Would you restate all the entries exactly, leaving nothing out?

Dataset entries
%%

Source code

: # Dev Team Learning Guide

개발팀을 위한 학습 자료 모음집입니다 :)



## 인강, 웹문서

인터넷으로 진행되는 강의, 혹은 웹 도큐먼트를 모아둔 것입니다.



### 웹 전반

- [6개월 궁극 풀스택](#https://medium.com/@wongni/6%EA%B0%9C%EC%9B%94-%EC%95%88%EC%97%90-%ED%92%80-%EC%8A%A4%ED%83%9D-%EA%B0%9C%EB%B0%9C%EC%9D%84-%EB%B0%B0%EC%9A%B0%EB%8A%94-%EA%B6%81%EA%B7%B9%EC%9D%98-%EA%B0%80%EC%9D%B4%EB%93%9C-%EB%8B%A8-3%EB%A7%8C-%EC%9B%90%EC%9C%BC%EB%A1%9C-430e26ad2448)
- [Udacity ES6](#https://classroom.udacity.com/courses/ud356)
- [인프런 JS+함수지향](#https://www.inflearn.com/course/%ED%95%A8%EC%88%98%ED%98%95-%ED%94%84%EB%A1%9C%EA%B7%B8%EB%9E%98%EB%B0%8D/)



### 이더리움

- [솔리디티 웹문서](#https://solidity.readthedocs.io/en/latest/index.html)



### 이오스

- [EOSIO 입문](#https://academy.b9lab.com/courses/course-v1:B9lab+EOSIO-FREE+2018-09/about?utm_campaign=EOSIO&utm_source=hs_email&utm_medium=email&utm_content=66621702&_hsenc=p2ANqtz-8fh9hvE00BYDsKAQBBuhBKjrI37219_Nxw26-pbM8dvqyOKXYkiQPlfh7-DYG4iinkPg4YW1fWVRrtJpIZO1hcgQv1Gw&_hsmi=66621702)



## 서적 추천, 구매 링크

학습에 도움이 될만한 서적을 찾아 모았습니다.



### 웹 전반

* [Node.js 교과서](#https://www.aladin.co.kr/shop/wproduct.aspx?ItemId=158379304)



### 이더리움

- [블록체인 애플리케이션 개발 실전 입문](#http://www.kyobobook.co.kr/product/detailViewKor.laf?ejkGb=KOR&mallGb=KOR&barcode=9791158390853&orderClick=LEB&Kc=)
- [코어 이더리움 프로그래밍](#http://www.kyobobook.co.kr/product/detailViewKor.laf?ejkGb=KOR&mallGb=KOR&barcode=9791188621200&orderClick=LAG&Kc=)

%%

[Solved problem]:
Source code

: # Dev Team Learning Guide

개발팀을 위한 학습 자료 모음집입니다 :)



## 인강, 웹문서

인터넷으로 진행되는 강의, 혹은 웹 도큐먼트를 모아둔 것입니다.



### 웹 전반

- [6개월 궁극 풀스택](#https://medium.com/@wongni/6%EA%B0%9C%EC%9B%94-%EC%95%88%EC%97%90-%ED%92%80-%EC%8A%A4%ED%83%9D-%EA%B0%9C%EB%B0%9C%EC%9D%84-%EB%B0%B0%EC%9A%B0%EB%8A%94-%EA%B6%81%EA%B7%B9%EC%9D%98-%EA%B0%80%EC%9D%B4%EB%93%9C-%EB%8B%A8-3%EB%A7%8C-%EC%9B%90%EC%9C%BC%EB%A1%9C-430e26ad2448)
- [Udacity ES6](#https://classroom.udacity.com/courses/ud356)
- [인프런 JS+함수지향](#https://www.inflearn.com/course/%ED%95%A8%EC%88%98%ED%98%95-%ED%94%84%EB%A1%9C%EA%B7%B8%EB%9E%98%EB%B0%8D/)



### 이더리움

- [솔리디티 웹문서](#https://solidity.readthedocs.io/en/latest/index.html)



### 이오스

- [EOSIO 입문](#https://academy.b9lab.com/courses/course-v1:B9lab+EOSIO-FREE+2018-09/about?utm_campaign=EOSIO&utm_source=hs_email&utm_medium=email&utm_content=66621702&_hsenc=p2ANqtz-8fh9hvE00BYDsKAQBBuhBKjrI37219_Nxw26-pbM8dvqyOKXYkiQPlfh7-DYG4iinkPg4YW1fWVRrtJpIZO1hcgQv1Gw&_hsmi=66621702)



## 서적 추천, 구매 링크

학습에 도움이 될만한 서적을 찾아 모았습니다.



### 웹 전반

* [Node.js 교과서](#https://www.aladin.co.kr/shop/wproduct.aspx?ItemId=158379304)



### 이더리움

- [블록체인 애플리케이션 개발 실전 입문](#http://www.kyobobook.co.kr/product/detailViewKor.laf?ejkGb=KOR&mallGb=KOR&barcode=9791158390853&orderClick=LEB&Kc=)
- [코어 이더리움 프로그래밍](#http://www.kyobobook.co.kr/product/detailViewKor.laf?ejkGb=KOR&mallGb=KOR&barcode=9791188621200&orderClick=LAG&Kc=)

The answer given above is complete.